For experiments and projects we can use the very powerfull `try-except` mechanism of python. Just try to get something. If it fails: create it!

In [None]:
project_code = 'PYBISTUTORIAL'
collection_code = 'IRIS_EXPERIMENT'
collection_type = 'DEFAULT_EXPERIMENT'

# space
my_space_code = username.upper() # use username or set manually
my_space = o.get_space(my_space_code) # get the space which will be used

# project
try:
    my_project = my_space.get_project(project_code)
except ValueError:
    my_project = o.new_project(space=my_space, code=project_code)
    my_project.save()

# collection
try:
    my_collection = my_space.get_collection(collection_code)
except ValueError:
    my_collection = o.new_collection(project=project_code, code=collection_code, type=collection_type)
    my_collection.save()
# now project and collection should exist!

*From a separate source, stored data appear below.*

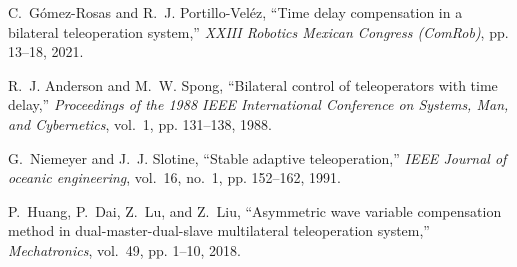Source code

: \begin{thebibliography}{00}
     C.~G{\'o}mez-Rosas and R.~J. Portillo-Vel{\'e}z, ``Time delay compensation in a bilateral teleoperation system,''  \emph{XXIII Robotics Mexican Congress (ComRob)}, pp. 13--18, 2021.

     R.~J. Anderson and M.~W. Spong, ``Bilateral control of teleoperators with time delay,''  \emph{Proceedings of the 1988 IEEE International Conference on Systems, Man, and Cybernetics}, vol.~1, pp. 131--138, 1988.

     G.~Niemeyer and J.~J. Slotine, ``Stable adaptive teleoperation,'' \emph{IEEE Journal of oceanic engineering}, vol.~16, no.~1, pp. 152--162, 1991.

     P.~Huang, P.~Dai, Z.~Lu, and Z.~Liu, ``Asymmetric wave variable compensation method in dual-master-dual-slave multilateral teleoperation system,'' \emph{Mechatronics}, vol.~49, pp. 1--10, 2018.
\end{thebibliography}



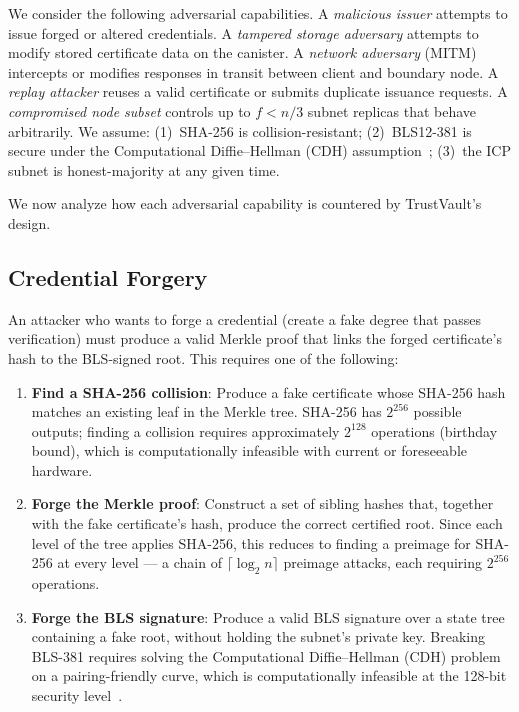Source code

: \documentclass[journal]{IEEEtran}
\begin{document}
We consider the following adversarial capabilities. A \emph{malicious issuer} attempts to issue forged or altered credentials. A \emph{tampered storage adversary} attempts to modify stored certificate data on the canister. A \emph{network adversary} (MITM) intercepts or modifies responses in transit between client and boundary node. A \emph{replay attacker} reuses a valid certificate or submits duplicate issuance requests. A \emph{compromised node subset} controls up to $f < n/3$ subnet replicas that behave arbitrarily. We assume: (1)~SHA-256 is collision-resistant; (2)~BLS12-381 is secure under the Computational Diffie--Hellman (CDH) assumption~\cite{boneh2001bls}; (3)~the ICP subnet is honest-majority at any given time.

We now analyze how each adversarial capability is countered by TrustVault's design.

\subsection{Credential Forgery}

An attacker who wants to forge a credential (create a fake degree that passes verification) must produce a valid Merkle proof that links the forged certificate's hash to the BLS-signed root. This requires one of the following:

\begin{enumerate}
  \item \textbf{Find a SHA-256 collision}: Produce a fake certificate whose SHA-256 hash matches an existing leaf in the Merkle tree. SHA-256 has $2^{256}$ possible outputs; finding a collision requires approximately $2^{128}$ operations (birthday bound), which is computationally infeasible with current or foreseeable hardware.
  \item \textbf{Forge the Merkle proof}: Construct a set of sibling hashes that, together with the fake certificate's hash, produce the correct certified root. Since each level of the tree applies SHA-256, this reduces to finding a preimage for SHA-256 at every level — a chain of $\lceil\log_2 n\rceil$ preimage attacks, each requiring $2^{256}$ operations.
  \item \textbf{Forge the BLS signature}: Produce a valid BLS signature over a state tree containing a fake root, without holding the subnet's private key. Breaking BLS-381 requires solving the Computational Diffie--Hellman (CDH) problem on a pairing-friendly curve, which is computationally infeasible at the 128-bit security level~\cite{boneh2001bls}.
\end{enumerate}
\end{document}

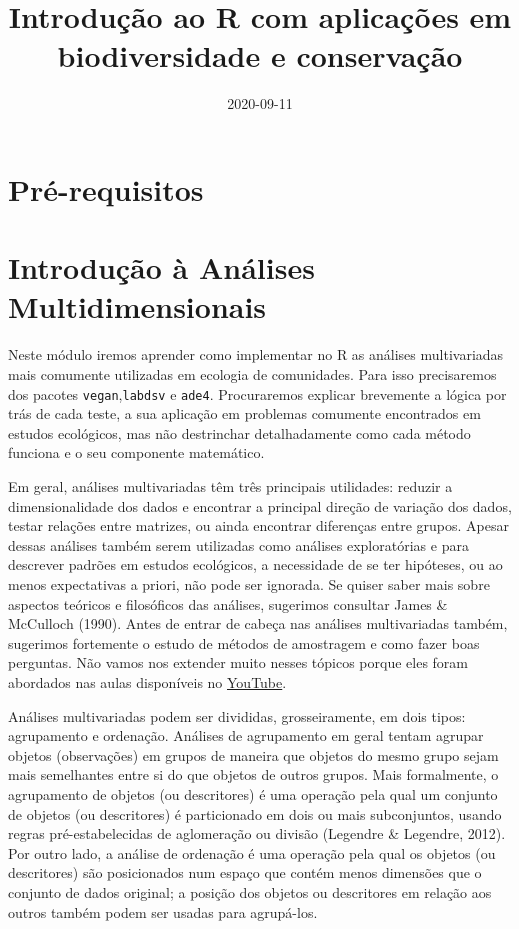 \documentclass[
]{book}
\title{Introdução ao R com aplicações em biodiversidade e conservação}
\author{}
\date{\vspace{-2.5em}2020-09-11}
\begin{document}
\maketitle

{
\setcounter{tocdepth}{1}
\tableofcontents
}
\hypertarget{pruxe9-requisitos}{%
\chapter{Pré-requisitos}\label{pruxe9-requisitos}}

\hypertarget{introduuxe7uxe3o-uxe0-anuxe1lises-multidimensionais}{%
\chapter{Introdução à Análises Multidimensionais}\label{introduuxe7uxe3o-uxe0-anuxe1lises-multidimensionais}}

Neste módulo iremos aprender como implementar no R as análises multivariadas mais comumente utilizadas em ecologia de comunidades. Para isso precisaremos dos pacotes \texttt{vegan},\texttt{labdsv} e \texttt{ade4}. Procuraremos explicar brevemente a lógica por trás de cada teste, a sua aplicação em problemas comumente encontrados em estudos ecológicos, mas não destrinchar detalhadamente como cada método funciona e o seu componente matemático.

Em geral, análises multivariadas têm três principais utilidades: reduzir a dimensionalidade dos dados e encontrar a principal direção de variação dos dados, testar relações entre matrizes, ou ainda encontrar diferenças entre grupos. Apesar dessas análises também serem utilizadas como análises exploratórias e para descrever padrões em estudos ecológicos, a necessidade de se ter hipóteses, ou ao menos expectativas a priori, não pode ser ignorada. Se quiser saber mais sobre aspectos teóricos e filosóficos das análises, sugerimos consultar James \& McCulloch (1990). Antes de entrar de cabeça nas análises multivariadas também, sugerimos fortemente o estudo de métodos de amostragem e como fazer boas perguntas. Não vamos nos extender muito nesses tópicos porque eles foram abordados nas aulas disponíveis no \href{https://www.youtube.com/playlist?list=PLy2rjqiD2VP5G6pqMo_QlWo7I3yu-uFTk}{YouTube}.

Análises multivariadas podem ser divididas, grosseiramente, em dois tipos: agrupamento e ordenação. Análises de agrupamento em geral tentam agrupar objetos (observações) em grupos de maneira que objetos do mesmo grupo sejam mais semelhantes entre si do que objetos de outros grupos. Mais formalmente, o agrupamento de objetos (ou descritores) é uma operação pela qual um conjunto de objetos (ou descritores) é particionado em dois ou mais subconjuntos, usando regras pré-estabelecidas de aglomeração ou divisão (Legendre \& Legendre, 2012). Por outro lado, a análise de ordenação é uma operação pela qual os objetos (ou descritores) são posicionados num espaço que contém menos dimensões que o conjunto de dados original; a posição dos objetos ou descritores em relação aos outros também podem ser usadas para agrupá-los.
\end{document}
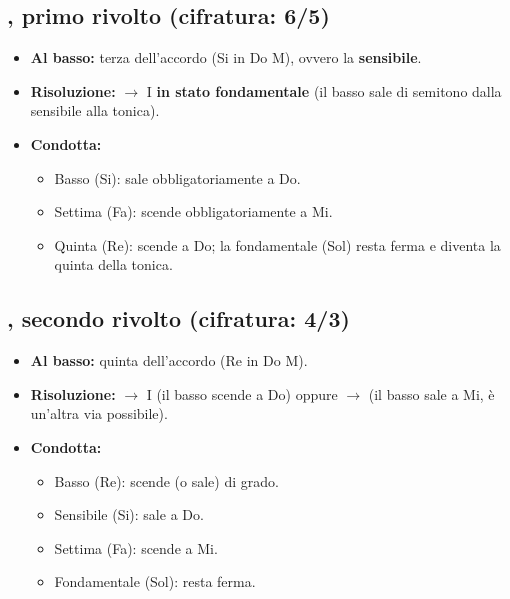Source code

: \subsection{, primo rivolto (cifratura: 6/5)}
\begin{itemize}
    \item \textbf{Al basso:} terza dell'accordo (Si in Do M), ovvero la \textbf{sensibile}.
    \item \textbf{Risoluzione:} $\rightarrow$ I \textbf{in stato fondamentale} (il basso sale di semitono dalla sensibile alla tonica).
    \item \textbf{Condotta:}
    \begin{itemize}
        \item Basso (Si): sale obbligatoriamente a Do.
        \item Settima (Fa): scende obbligatoriamente a Mi.
        \item Quinta (Re): scende a Do; la fondamentale (Sol) resta ferma e diventa la quinta della tonica.
    \end{itemize}
\end{itemize}

\begin{esempio}
	\label{ex:v65}
\end{esempio}

\subsection{, secondo rivolto (cifratura: 4/3)}
\begin{itemize}
    \item \textbf{Al basso:} quinta dell'accordo (Re in Do M).
    \item \textbf{Risoluzione:} $\rightarrow$ I (il basso scende a Do) oppure $\rightarrow$  (il basso sale a Mi, è un'altra via possibile).
    \item \textbf{Condotta:}
    \begin{itemize}
        \item Basso (Re): scende (o sale) di grado.
        \item Sensibile (Si): sale a Do.
        \item Settima (Fa): scende a Mi.
        \item Fondamentale (Sol): resta ferma.
    \end{itemize}
\end{itemize}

## Putting it all together: the complete script

### Create a PAT to be used with this script
We may use a PAT instead of username-password for the script - but we have to creat the PAT first. Adjust the code below and run it.

In [None]:
import getpass
from pybis import Openbis
o = Openbis(url='https://schulung.datastore.bam.de/')
o.login('mmusterm', getpass.getpass('Enter openBIS password: '))
pat = o.get_or_create_personal_access_token('my-test-session')
print(pat.permId)
o.logout()

### The Complete Script

Now we combine all of the code above to a cell/script that can be used standalone. loop

In [None]:
from pybis import Openbis

# settings
pat = 'INSERT_PAT_HERE'
space_code = 'MMUSTERM'
project_code = 'IRIS_PROJECT'
collection_code = 'IRIS_EXPERIMENT'
collection_type = 'DEFAULT_EXPERIMENT'
object_type = 'EXPERIMENTAL_STEP' 

## connect and login - you should use a PAT instead
o = Openbis('https://schulung.datastore.bam.de/')
o.login('mmusterm', 'bamisgreat')
# o = Openbis('https://schulung.datastore.bam.de/', token=pat)

# space
my_space = o.get_space(space_code) # get the space which will be used

# project and collection
try:
    my_project = my_space.get_project(project_code)
except ValueError:
    my_project = o.new_project(space=my_space, code=project_code)
    my_project.save()
try:
    my_collection = my_space.get_collection(collection_code)
except ValueError:
    my_collection = o.new_collection(project=project_code, code=collection_code, type=collection_type)
    my_collection.save()

# object/step
with open('measurement.txt', 'r') as txtfile:
     desc = txtfile.read()
my_step_name = 'IRIS_'+desc.split()[0].upper()
steps = o.get_objects(my_step_name, project=my_project)
if steps:
    my_step = steps[0]
else:
    my_step = o.new_object(
        type = object_type,
        project = my_project,
        collection = my_collection,
        code = my_step_name,
        props = {'experimental_step.experimental_description' : desc}
    )
    print(my_step)
    my_step.save()

# dataset
my_dataset = o.new_dataset(
    type = dataset_type, # selected type for the dataset
    collection = my_experiment, # selected collection
    object = my_step, # selected object
    files = ['iris.csv', 'measurement.txt'] # iris dataset to upload
)
my_dataset.save()
o.logout()